Читать «Как любят россияне» онлайн - страница 76

Новелла Александровна Иванова

Наверное, с этого дня и начинается мое признание в любви. Итак, 65 (а потом еще 70 или чуть больше) писем. И мои размышления о том, зачем же мне все это было нужно. Но тем не менее я увлеклась, и с кем-то завязалась переписка, по каким-то телефонам я позвонила, с кем-то встретилась – с неизбежными походами в кино, прогулками по городу и (не менее неизбежными) приглашениями на чаепитие. «С кем-то» – так сказала, но, пожалуй, это правда, потому что теперь не осталось уже в памяти ни лиц, ни голосов. И еще потому, что началась эта история в ноябре, а уже к февралю, непонятно и необъяснимо, из всего захлестнувшего меня потока самых разных отношений с самыми разными людьми остались только эти письма – с невероятными ошибками и зловещим обратным адресом «КС…».

Мы переписывались восемь месяцев, прежде чем впервые увидели друг друга.

...

Для меня «тот мир» был чужим и страшным. Так нам объясняли газеты и голубой экран. Нормальным людям было там не место. И бывший там, уже никогда не мог стать нормальным человеком. Все это я с детства усвоила твердо. Переступить через эти представления было трудно. Но в конце концов именно эти письма со «страшным» обратным адресом из колонии, даже не общего – строгого! – режима, стали в моей жизни единственным лучиком доброты, тепла и понимания.

Говорю еще раз, я не знаю почему. Может быть, потому, что (я поняла это не так давно) в каждом человеке есть главное и не главное.

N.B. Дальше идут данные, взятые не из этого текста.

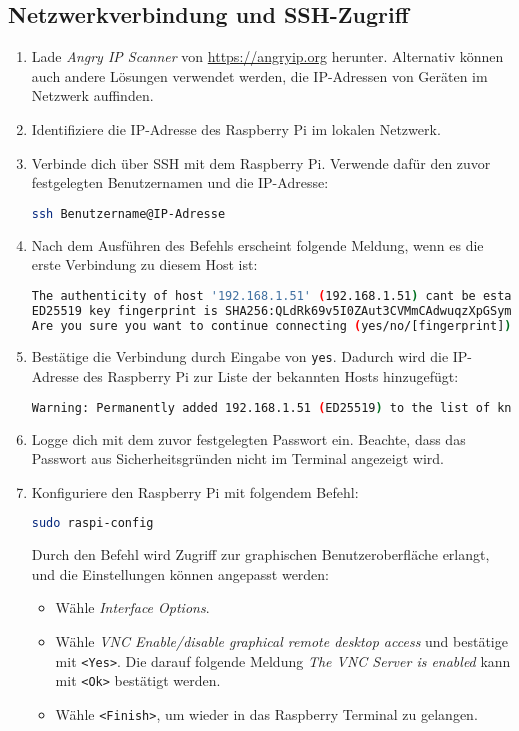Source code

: \documentclass[a4paper,12pt]{article}
\begin{document}
\subsection{Netzwerkverbindung und SSH-Zugriff}
\begin{enumerate}
    \item Lade \textit{Angry IP Scanner} von \url{https://angryip.org} herunter. Alternativ können auch andere Lösungen verwendet werden, die IP-Adressen von Geräten im Netzwerk auffinden.
    \item Identifiziere die IP-Adresse des Raspberry Pi im lokalen Netzwerk.
    \item Verbinde dich über SSH mit dem Raspberry Pi. Verwende dafür den zuvor festgelegten Benutzernamen und die IP-Adresse:
\begin{lstlisting}[language=bash]
ssh Benutzername@IP-Adresse 
\end{lstlisting}
    \item Nach dem Ausführen des Befehls erscheint folgende Meldung, wenn es die erste Verbindung zu diesem Host ist:
\begin{lstlisting}[language=bash]
The authenticity of host '192.168.1.51' (192.168.1.51) cant be established.
ED25519 key fingerprint is SHA256:QLdRk69v5I0ZAut3CVMmCAdwuqzXpGSymdHJB/FWars.
Are you sure you want to continue connecting (yes/no/[fingerprint])?
\end{lstlisting}
    \item Bestätige die Verbindung durch Eingabe von \texttt{yes}. Dadurch wird die IP-Adresse des Raspberry Pi zur Liste der bekannten Hosts hinzugefügt:
\begin{lstlisting}[language=bash]
Warning: Permanently added 192.168.1.51 (ED25519) to the list of known hosts.
\end{lstlisting}
    \item Logge dich mit dem zuvor festgelegten Passwort ein. Beachte, dass das Passwort aus Sicherheitsgründen nicht im Terminal angezeigt wird.
    \item Konfiguriere den Raspberry Pi mit folgendem Befehl:
\begin{lstlisting}[language=bash]
sudo raspi-config
\end{lstlisting}
    Durch den Befehl wird Zugriff zur graphischen Benutzeroberfläche erlangt, und die Einstellungen können angepasst werden:
    \begin{itemize}
        \item Wähle \textit{Interface Options}.
        \item Wähle \textit{VNC Enable/disable graphical remote desktop access} und bestätige mit \texttt{<Yes>}. Die darauf folgende Meldung \textit{The VNC Server is enabled} kann mit \texttt{<Ok>} bestätigt werden.
        \item Wähle \texttt{<Finish>}, um wieder in das Raspberry Terminal zu gelangen.
    \end{itemize}
\end{enumerate}
\end{document}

Как ни парадоксально, но «не главным» в этой истории для меня оказалась именно вся основная часть его биографии – бурная и не слишком «святая» молодость, в которой все-таки не было места подлости, и годы, потерянные навсегда в местах, не столь отдаленных. А главным… главным было то, что я нашла в нем (и безуспешно искала все эти годы до него) ВРОЖДЕННУЮ, как говорится, БОГОМ ДАННУЮ ПОРЯДОЧНОСТЬ, ЧЕСТНОСТЬ И НЕКОТОРОЕ ДАЖЕ СТАРОМОДНОЕ РЫЦАРСТВО, А ЕЩЕ УМ И ДОБРОТУ… и… но всего не объяснишь. Впрочем, все это я поняла не сразу. Конечно, было и недоверие. И осторожничанье – три месяца его письма шли все в ту же «Службу семьи», на безымянный номер абонента, и еще полгода потом – на столь же неясный адрес: «до востребования». Сергей все понимал и не просил ничего иного. Может быть, именно это молчаливое понимание и привлекло меня поначалу.

Через пять месяцев переписки он впервые попросил о встрече, но еще три месяца я не решалась, а может, попросту кокетничала, мучая уже не только его, но и себя, и наконец мы увиделись. Это был уже 89-й год. Признаться честно, я была просто насмерть напугана: лязг железной двери, суровый военный с журналом, допрашивающий «кто вы ему такая?» (а кто я такая? И «невеста», и «знакомая» – все звучало одинаково двусмысленно). Страшные и непонятные «родственники осужденных», собравшиеся кто на свидание, кто для передачи и учившие меня «бежать к замполиту и просить»… Четыре часа ожидания. И наконец, его лицо через два слоя пыльного стекла и решетки в тусклом свете казенных ламп, неработающая телефонная трубка и табуретка, привинченная к полу.